Tylko dwa lotniska ze stratą
Wśród portów regionalnych ponownie liderem było lotnisko Kraków-Balice - ponad 5,8 mln pasażerów w ub.r., co oznacza, że ruch w tym porcie w 2017 r. wzrósł o ponad 854 tys. pasażerów (o 17,2 proc.). Na kolejnym miejscu znalazł się port w Gdańsku im. Lecha Wałęsy - ok. 4,6 mln podróżnych (+615 tys. pasażerów i 15,4-proc. wzrost), a na następnym miejscu uplasował się port Katowice-Pyrzowice - ok. 3,8 mln pasażerów, (675 tys. podróżnych więcej, czyli 21,1-proc. wzrost).

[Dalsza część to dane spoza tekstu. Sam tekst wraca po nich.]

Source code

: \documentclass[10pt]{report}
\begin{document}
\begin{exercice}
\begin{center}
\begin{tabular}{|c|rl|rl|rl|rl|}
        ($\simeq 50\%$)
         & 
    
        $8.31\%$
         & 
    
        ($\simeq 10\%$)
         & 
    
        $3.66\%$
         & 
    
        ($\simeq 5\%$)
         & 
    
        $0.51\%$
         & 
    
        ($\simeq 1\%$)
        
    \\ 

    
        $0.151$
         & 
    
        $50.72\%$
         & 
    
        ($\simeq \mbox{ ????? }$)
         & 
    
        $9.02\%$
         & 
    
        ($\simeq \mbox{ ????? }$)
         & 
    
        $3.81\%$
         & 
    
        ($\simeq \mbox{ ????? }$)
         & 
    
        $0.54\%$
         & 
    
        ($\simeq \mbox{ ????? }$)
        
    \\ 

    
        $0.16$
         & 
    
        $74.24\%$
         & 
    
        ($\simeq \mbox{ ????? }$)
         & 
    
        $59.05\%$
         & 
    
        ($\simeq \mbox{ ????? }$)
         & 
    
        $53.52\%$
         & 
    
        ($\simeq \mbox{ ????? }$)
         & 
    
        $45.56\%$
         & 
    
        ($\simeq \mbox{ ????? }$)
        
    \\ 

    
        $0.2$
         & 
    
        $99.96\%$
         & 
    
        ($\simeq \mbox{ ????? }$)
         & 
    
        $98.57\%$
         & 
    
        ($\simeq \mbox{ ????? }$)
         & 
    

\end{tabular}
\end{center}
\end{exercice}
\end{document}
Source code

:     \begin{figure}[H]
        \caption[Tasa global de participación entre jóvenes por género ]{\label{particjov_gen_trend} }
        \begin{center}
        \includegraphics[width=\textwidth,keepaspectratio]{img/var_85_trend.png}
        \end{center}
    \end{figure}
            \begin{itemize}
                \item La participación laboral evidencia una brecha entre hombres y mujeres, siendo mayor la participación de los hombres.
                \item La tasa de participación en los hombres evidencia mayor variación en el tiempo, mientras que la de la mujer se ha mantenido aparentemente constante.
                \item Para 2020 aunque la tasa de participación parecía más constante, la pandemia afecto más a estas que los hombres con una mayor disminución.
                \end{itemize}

Najmniej podróżnych obsłużyło lotnisko w Radomiu - 9 903 osoby. To właśnie ten port ma stać się lotniskiem uzupełniającym dla Lotniska Chopina, które wyczerpuje powoli swoją przepustowość. Dla porównania lotnisko w Modlinie miało ponad 2,9 mln pasażerów (wzrost o o 2,5 proc.).
Spadki pod względem obsłużonych podróżnych odnotowały dwa lotniska: w Bydgoszczy (minus 1,2 proc.) oraz w Łodzi (minus 14 proc.).
Gdzie latamy?
Najpopularniejszymi kierunkami w ruchu regularnym w 2017 roku były Wielka Brytania i Niemcy. "Od lat oba kierunki są najchętniej odwiedzane przez Polaków. Największe wzrosty liczby pasażerów odnotowano na kierunkach do Wielkiej Brytanii, Włoch, Hiszpanii i Ukrainy. Dobre wyniki uzyskano dzięki przewoźnikom niskokosztowym. Wyjątek stanowiły przewozy na Ukrainę, gdzie do wzrostu przyczynił się w największym stopniu PLL LOT" - napisał ULC.
Irlandzki Ryanair obsłużył o 1,677 mln pasażerów więcej niż w 2016 roku. W ub.r. linia przewiozła prawie 11 mln pasażerów, uzyskując 30,65-proc. udział w naszym rynku.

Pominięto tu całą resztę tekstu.